Cephabacins, new cephem antibiotics of bacterial origin. IV. Antibacterial activities, stability to .BETA.-lactamases and mode of action.

Abstract

Cephabacin F group antibiotics with a 7-formylamino substituent showed antibacterial activity against a wide variety of bacteria including .beta.-lactamase-producing clinical isolates and anaerobic bacteria. Cephabacin H group antibiotics without the substituent showed more potent activity against gram-positive bacteria than cephabacin F group antibiotics, but were not active against gram-negative bacteria producing .beta.-lactamases.
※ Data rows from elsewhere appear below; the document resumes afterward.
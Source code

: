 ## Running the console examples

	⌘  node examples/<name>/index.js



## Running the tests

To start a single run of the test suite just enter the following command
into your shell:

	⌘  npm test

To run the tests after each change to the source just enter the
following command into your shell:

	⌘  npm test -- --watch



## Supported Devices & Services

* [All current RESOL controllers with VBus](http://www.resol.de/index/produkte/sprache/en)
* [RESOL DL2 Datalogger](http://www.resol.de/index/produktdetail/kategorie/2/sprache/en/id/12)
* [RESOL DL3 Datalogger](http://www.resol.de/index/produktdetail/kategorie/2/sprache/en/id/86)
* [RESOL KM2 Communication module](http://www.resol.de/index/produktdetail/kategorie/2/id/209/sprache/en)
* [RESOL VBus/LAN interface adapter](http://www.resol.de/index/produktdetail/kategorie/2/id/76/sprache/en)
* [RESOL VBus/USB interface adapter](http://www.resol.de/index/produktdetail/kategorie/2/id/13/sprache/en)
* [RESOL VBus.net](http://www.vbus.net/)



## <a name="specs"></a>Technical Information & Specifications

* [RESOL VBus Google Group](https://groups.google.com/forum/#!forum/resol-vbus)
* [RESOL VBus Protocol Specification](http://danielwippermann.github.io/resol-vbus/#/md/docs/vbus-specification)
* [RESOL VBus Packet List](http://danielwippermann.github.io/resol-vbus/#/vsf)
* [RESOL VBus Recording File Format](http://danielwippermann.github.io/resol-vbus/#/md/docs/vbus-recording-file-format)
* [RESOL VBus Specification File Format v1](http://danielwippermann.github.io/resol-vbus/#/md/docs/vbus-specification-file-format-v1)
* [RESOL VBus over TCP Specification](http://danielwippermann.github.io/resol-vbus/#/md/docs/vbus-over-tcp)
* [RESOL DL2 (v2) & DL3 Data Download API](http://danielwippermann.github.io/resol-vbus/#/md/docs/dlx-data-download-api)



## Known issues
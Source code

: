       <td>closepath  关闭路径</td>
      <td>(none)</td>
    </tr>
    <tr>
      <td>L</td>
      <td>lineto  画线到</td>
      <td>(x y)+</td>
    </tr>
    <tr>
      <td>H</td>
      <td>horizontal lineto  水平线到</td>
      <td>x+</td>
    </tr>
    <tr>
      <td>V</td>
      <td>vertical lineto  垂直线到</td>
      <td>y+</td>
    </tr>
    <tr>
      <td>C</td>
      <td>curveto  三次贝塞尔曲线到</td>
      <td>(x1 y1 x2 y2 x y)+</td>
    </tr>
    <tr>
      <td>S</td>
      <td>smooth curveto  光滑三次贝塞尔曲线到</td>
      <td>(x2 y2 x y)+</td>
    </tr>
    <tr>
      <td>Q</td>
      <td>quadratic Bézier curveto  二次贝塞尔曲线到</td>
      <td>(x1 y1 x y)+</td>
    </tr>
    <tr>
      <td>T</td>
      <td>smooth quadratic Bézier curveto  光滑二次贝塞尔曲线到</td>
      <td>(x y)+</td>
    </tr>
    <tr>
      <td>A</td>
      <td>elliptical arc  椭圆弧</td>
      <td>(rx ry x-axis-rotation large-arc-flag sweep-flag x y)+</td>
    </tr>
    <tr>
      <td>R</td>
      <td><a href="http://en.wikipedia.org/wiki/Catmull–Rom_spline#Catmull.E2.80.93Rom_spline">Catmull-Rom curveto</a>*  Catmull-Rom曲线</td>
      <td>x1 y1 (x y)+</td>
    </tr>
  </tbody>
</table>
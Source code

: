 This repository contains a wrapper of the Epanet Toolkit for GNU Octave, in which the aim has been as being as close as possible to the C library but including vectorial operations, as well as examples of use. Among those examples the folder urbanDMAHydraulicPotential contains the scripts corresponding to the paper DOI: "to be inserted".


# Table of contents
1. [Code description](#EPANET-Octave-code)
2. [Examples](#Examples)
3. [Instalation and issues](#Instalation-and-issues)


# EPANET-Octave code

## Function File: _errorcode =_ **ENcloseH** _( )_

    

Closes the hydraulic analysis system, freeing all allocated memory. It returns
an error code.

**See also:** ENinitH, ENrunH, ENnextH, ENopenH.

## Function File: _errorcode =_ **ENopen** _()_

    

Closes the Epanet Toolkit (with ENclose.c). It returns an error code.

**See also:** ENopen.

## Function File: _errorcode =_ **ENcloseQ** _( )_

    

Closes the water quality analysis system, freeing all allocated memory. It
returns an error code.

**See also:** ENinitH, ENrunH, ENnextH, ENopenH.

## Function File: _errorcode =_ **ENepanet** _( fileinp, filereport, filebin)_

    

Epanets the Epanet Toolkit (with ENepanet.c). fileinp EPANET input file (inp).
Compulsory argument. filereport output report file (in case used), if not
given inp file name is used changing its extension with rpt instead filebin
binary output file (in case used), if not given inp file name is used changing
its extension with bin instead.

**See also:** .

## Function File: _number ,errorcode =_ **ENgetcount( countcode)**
Cephabacin F group antibiotics were highly resistant to hydrolysis by various types of .beta.-lactamases and showed strong inhibitory activity against a cephalosporinase of Proteus vulgalis GN4413 due to the 7-formylamino substituent. Mode of action of cephabacin F1 and H1 was examined using Escherichia coli and Bacillus subtilis as the test organisms. They showed strong lytic activity against these organisms and inhibited their peptidoglycan synthesis. Cephabacin F11 had the highest affinity for penicillin-binding protein (PBP) 1 in E. coli and PBP 4 in B. subtilis. Cephabacins showed a protective effect in experimentally infected mice.